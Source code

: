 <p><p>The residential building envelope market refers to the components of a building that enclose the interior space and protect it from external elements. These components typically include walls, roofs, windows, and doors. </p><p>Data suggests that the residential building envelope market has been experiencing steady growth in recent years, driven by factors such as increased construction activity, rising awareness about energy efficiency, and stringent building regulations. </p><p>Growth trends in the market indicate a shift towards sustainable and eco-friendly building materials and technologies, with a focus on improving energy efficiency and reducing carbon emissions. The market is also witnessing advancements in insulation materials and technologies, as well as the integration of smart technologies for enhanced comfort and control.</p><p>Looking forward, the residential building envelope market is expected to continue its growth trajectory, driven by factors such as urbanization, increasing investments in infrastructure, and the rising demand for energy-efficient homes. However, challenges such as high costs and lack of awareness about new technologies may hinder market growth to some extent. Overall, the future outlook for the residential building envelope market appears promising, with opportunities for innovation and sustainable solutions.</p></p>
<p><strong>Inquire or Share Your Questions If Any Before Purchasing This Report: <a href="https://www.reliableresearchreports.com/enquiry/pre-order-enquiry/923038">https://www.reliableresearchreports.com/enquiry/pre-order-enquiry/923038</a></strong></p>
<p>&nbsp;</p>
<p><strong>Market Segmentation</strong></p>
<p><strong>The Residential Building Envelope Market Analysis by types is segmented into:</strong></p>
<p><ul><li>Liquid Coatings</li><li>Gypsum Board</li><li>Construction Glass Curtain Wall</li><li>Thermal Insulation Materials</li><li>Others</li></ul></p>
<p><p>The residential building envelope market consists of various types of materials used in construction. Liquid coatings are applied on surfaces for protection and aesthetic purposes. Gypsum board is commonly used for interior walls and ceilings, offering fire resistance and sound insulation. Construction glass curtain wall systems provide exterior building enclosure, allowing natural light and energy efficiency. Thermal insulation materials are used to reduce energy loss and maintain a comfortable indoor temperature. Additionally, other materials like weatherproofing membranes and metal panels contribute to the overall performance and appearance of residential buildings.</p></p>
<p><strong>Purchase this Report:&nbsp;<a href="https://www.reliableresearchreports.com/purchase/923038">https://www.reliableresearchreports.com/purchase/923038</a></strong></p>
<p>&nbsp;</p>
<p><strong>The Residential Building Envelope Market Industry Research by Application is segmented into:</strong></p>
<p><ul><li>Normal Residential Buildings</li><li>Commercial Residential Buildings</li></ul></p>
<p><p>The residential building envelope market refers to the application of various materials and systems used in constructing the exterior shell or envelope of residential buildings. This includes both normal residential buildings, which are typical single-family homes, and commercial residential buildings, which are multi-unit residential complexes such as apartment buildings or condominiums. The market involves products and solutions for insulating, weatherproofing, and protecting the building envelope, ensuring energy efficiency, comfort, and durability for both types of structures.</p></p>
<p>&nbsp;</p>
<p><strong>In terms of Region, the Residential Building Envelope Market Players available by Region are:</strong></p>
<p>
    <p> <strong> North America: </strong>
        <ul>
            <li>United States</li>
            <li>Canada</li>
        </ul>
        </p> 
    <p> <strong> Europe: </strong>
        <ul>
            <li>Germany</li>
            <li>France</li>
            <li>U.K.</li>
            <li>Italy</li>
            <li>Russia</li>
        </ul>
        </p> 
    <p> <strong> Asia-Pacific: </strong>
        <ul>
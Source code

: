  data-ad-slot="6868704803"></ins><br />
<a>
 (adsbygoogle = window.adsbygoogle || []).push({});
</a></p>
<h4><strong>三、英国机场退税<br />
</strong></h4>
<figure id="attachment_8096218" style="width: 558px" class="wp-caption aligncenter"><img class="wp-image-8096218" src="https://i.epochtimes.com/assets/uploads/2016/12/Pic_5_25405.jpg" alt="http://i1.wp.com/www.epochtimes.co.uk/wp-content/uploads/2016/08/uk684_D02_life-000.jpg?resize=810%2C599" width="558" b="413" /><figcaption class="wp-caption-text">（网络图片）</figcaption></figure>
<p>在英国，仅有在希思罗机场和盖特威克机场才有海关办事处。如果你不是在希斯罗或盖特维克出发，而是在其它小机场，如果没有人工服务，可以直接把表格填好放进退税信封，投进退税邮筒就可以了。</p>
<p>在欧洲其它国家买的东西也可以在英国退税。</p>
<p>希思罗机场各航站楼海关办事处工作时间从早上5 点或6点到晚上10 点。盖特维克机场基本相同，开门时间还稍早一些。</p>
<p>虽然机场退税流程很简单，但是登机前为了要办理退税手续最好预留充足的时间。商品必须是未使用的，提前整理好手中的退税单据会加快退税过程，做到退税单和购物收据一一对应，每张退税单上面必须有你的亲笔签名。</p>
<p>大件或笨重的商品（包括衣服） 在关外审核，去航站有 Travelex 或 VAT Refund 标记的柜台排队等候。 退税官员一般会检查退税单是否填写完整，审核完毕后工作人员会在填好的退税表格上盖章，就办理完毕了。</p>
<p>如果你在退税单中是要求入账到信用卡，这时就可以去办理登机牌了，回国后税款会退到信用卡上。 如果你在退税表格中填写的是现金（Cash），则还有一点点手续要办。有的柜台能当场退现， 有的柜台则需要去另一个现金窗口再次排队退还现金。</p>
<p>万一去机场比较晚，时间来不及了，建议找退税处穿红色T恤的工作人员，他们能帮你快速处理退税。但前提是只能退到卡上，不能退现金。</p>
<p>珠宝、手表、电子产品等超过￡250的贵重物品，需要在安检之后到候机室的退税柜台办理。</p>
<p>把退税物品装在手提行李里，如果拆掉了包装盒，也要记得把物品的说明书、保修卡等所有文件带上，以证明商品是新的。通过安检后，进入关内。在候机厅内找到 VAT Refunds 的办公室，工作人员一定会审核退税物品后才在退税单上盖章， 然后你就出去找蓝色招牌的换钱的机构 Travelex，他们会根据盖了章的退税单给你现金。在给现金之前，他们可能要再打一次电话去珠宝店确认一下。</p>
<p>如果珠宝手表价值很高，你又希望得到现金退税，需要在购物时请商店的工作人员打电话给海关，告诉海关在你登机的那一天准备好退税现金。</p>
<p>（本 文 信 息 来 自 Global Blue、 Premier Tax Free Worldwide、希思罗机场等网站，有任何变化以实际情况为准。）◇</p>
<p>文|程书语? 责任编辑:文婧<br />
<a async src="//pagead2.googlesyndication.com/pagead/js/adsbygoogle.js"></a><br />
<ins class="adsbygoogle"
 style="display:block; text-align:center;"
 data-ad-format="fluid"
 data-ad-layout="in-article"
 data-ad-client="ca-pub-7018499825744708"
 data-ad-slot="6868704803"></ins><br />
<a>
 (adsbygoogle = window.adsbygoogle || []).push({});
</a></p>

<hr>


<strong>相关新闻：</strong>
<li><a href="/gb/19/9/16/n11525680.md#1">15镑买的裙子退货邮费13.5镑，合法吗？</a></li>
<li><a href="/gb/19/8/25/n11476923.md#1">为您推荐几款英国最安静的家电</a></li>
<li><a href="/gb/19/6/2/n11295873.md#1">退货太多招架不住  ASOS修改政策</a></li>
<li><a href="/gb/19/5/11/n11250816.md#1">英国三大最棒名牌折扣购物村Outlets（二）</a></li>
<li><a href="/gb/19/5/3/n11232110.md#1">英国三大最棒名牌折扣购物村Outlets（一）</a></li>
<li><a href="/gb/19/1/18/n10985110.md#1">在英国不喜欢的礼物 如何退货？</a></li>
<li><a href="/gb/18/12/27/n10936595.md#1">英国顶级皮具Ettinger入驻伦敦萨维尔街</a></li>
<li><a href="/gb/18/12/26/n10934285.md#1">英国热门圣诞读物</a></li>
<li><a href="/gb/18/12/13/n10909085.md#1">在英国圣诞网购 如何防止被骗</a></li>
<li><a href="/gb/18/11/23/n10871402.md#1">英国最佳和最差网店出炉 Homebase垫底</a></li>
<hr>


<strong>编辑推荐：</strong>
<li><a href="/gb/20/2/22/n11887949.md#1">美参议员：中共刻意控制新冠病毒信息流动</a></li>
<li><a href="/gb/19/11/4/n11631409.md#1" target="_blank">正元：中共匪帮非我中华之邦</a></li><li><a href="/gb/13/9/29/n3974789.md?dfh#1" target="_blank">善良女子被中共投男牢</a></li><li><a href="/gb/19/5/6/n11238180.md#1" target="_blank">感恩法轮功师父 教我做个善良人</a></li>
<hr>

***

### PROBLEM
Determine the number of lines in the entries that hold the string "slot"; write that number and nothing else.

### WORKED SOLUTION
2